**Task**. Each line from the one that includes "пока база пустая." to the last line of the data below should be set down exactly; no other lines are wanted.

**Information shown**.

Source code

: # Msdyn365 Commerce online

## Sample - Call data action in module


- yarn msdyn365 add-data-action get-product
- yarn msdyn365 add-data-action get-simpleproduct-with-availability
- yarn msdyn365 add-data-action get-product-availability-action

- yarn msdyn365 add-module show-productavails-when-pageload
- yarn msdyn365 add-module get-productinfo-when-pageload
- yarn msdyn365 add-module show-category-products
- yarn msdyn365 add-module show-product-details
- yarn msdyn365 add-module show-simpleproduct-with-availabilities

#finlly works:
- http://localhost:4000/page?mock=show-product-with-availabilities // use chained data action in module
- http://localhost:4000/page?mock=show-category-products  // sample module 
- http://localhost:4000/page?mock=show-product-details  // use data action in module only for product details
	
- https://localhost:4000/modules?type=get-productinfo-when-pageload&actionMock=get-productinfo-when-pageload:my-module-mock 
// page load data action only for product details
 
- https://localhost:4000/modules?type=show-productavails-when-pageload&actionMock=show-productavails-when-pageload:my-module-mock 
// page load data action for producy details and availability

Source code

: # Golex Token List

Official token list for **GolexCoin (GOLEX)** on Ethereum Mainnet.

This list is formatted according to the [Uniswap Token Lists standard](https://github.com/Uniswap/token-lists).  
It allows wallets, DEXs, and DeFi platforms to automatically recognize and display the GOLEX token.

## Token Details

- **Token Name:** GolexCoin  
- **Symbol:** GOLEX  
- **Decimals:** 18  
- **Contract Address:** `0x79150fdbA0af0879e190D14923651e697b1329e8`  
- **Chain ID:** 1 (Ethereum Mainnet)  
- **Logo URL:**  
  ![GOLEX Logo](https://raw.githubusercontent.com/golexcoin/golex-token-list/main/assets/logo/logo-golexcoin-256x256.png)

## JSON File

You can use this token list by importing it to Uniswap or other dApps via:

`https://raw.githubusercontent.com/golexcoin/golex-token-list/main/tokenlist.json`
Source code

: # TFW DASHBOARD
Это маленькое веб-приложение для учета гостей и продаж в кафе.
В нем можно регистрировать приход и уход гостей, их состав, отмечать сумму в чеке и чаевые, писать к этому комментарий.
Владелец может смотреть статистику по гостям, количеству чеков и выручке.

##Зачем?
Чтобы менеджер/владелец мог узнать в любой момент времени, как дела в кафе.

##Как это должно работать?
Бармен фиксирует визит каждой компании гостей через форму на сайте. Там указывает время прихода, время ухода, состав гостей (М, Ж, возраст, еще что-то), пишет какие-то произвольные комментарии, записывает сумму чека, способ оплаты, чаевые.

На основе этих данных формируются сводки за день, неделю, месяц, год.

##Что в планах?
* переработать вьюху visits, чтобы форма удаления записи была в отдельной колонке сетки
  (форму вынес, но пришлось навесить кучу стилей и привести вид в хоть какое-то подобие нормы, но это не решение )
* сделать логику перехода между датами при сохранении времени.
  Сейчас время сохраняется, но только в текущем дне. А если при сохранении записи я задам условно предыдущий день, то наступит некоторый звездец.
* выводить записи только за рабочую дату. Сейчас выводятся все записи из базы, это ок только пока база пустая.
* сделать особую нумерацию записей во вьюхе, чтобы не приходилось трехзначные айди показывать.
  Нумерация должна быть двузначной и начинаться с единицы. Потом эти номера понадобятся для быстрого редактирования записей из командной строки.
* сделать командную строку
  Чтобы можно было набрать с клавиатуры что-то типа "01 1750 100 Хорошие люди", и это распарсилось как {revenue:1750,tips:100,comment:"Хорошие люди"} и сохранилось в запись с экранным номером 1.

**Final answer**.
* выводить записи только за рабочую дату. Сейчас выводятся все записи из базы, это ок только пока база пустая.
* сделать особую нумерацию записей во вьюхе, чтобы не приходилось трехзначные айди показывать.
  Нумерация должна быть двузначной и начинаться с единицы. Потом эти номера понадобятся для быстрого редактирования записей из командной строки.
* сделать командную строку
  Чтобы можно было набрать с клавиатуры что-то типа "01 1750 100 Хорошие люди", и это распарсилось как {revenue:1750,tips:100,comment:"Хорошие люди"} и сохранилось в запись с экранным номером 1.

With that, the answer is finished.